▶ _Action item_: Each line of the data below holding the word "label" must be copied.
* * * * * * * * *
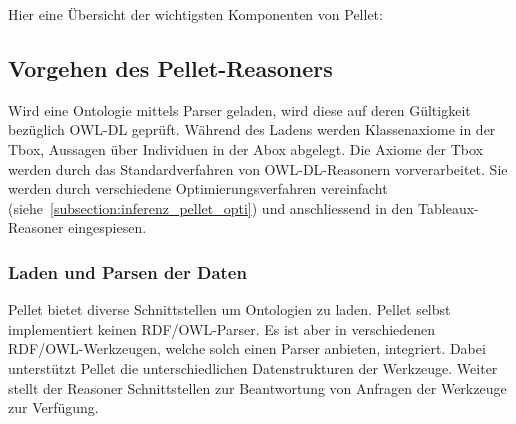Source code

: Hier eine Übersicht der wichtigsten Komponenten von Pellet:
\begin{table}[H]
\centering
{}\hfill
{}
\end{table}


\subsection{Vorgehen des Pellet-Reasoners}
\label{subsection:inferenz_pellet_vorgehen}
Wird eine Ontologie mittels Parser geladen, wird diese auf deren Gültigkeit bezüglich OWL-DL geprüft. Während des Ladens werden Klassenaxiome in der Tbox, Aussagen über Individuen in der Abox abgelegt. Die Axiome der Tbox werden durch das Standardverfahren von OWL-DL-Reasonern vorverarbeitet. Sie werden durch verschiedene Optimierungsverfahren vereinfacht (siehe~\ref{subsection:inferenz_pellet_opti}) und anschliessend in den Tableaux-Reasoner eingespiesen.

\subsubsection{Laden und Parsen der Daten}
\label{ssubsection:inferenz_pellet_parsing}
Pellet bietet diverse Schnittstellen um Ontologien zu laden. Pellet selbst implementiert keinen RDF/OWL-Parser. Es ist aber in verschiedenen RDF/OWL-Werkzeugen, welche solch einen Parser anbieten, integriert. Dabei unterstützt Pellet die unterschiedlichen Datenstrukturen der Werkzeuge. Weiter stellt der Reasoner Schnittstellen zur Beantwortung von Anfragen der Werkzeuge zur Verfügung.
* * * * * * * * *
▶ _Task response_:
\label{subsection:inferenz_pellet_vorgehen}
\label{ssubsection:inferenz_pellet_parsing}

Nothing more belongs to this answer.